--- Exercise brief ---
Check each line of the listing for the word "GreenLightState" and give only the number of lines that have it.

--- Stored data ---
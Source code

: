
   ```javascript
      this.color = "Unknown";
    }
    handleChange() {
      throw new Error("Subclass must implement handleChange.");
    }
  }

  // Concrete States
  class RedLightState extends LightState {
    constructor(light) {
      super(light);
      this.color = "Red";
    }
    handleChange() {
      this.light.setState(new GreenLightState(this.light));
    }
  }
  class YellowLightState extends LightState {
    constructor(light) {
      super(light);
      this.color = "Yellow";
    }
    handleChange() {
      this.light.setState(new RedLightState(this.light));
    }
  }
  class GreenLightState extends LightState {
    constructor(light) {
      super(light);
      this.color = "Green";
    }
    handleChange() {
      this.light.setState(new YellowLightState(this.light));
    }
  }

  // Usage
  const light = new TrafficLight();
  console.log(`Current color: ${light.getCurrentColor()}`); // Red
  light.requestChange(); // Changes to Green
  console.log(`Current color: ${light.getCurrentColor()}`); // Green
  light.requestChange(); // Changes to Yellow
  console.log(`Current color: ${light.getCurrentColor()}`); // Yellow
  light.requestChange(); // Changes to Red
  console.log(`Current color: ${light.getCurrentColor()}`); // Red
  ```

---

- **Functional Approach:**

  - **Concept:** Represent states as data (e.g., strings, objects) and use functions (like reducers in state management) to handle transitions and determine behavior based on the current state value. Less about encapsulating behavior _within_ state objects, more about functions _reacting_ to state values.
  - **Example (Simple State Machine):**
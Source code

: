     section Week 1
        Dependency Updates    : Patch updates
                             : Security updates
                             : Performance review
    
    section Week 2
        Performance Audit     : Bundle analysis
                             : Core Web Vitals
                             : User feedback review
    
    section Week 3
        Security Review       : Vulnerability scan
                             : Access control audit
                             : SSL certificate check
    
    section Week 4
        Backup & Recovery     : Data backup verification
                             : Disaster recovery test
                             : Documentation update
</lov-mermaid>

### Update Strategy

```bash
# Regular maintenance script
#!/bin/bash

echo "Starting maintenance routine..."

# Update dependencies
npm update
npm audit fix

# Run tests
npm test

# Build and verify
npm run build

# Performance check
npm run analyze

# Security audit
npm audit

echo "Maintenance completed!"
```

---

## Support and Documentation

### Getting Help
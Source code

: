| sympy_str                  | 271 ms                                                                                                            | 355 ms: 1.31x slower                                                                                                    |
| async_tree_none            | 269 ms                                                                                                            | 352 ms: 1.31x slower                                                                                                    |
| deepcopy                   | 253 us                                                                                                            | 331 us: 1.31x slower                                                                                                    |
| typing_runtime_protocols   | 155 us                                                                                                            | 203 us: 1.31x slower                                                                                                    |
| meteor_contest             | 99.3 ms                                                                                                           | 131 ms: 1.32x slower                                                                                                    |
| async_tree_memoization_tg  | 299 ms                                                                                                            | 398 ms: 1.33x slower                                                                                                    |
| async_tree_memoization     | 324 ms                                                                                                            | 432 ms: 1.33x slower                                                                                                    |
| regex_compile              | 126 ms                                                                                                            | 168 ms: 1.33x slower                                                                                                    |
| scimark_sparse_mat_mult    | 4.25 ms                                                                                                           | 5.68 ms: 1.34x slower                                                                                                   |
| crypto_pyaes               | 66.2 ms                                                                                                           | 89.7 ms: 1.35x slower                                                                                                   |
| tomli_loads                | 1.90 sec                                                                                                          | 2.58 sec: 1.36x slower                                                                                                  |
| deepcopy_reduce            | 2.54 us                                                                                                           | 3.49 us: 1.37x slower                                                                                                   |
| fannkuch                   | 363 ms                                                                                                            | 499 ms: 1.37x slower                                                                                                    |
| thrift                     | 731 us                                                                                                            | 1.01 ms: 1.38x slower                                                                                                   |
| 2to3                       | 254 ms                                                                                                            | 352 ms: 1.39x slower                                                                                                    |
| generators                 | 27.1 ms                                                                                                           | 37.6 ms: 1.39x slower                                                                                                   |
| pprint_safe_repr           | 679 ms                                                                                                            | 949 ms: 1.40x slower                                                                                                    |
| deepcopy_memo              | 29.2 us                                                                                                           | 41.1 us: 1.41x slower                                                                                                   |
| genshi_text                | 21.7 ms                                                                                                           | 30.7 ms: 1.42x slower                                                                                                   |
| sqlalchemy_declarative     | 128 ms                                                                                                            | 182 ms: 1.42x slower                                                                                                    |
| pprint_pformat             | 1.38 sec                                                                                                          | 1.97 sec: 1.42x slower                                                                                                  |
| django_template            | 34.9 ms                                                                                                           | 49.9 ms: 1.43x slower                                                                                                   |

--- Answer to this exercise ---
2